START Extracted entries

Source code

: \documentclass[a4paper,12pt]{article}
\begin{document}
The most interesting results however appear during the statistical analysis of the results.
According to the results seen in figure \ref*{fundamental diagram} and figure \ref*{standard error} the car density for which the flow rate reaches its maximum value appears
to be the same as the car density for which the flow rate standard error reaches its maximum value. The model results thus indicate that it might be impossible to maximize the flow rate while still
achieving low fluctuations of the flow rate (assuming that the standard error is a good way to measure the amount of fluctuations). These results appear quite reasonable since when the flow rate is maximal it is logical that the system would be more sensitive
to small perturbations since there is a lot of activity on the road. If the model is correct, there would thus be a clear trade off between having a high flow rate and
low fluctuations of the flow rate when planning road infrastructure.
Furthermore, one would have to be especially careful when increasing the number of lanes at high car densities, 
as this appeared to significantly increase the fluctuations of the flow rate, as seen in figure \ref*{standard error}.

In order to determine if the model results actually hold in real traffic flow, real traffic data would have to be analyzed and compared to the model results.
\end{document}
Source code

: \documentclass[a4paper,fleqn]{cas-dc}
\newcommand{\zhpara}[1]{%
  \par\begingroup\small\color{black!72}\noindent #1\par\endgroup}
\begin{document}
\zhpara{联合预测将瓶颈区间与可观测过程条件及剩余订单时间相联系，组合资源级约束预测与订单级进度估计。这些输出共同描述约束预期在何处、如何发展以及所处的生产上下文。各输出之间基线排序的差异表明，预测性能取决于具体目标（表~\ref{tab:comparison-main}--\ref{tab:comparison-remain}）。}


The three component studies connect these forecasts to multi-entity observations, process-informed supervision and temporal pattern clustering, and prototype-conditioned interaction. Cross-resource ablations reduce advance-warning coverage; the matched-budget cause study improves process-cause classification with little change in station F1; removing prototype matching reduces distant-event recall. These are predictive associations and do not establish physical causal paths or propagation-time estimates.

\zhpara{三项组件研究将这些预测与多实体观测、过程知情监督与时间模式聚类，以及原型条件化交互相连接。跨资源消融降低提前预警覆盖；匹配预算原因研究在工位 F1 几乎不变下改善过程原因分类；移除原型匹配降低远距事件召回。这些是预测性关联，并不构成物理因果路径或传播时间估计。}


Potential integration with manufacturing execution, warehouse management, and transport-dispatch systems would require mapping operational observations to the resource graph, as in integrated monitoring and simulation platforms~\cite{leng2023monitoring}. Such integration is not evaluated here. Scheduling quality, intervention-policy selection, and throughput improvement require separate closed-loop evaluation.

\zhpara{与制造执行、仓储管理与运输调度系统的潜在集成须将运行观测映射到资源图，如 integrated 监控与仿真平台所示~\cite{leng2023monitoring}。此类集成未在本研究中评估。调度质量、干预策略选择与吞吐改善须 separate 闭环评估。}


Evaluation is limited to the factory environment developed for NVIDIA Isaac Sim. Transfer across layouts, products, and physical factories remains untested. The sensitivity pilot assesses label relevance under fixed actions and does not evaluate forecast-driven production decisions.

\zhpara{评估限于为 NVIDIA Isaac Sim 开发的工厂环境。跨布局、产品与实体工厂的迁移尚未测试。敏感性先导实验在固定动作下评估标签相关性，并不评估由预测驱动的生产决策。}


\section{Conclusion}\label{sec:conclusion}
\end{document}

END Extracted entries

- _Task prompt_
How many of the lines above include the string "figure"? Only the number should be written.

- _Your response_
2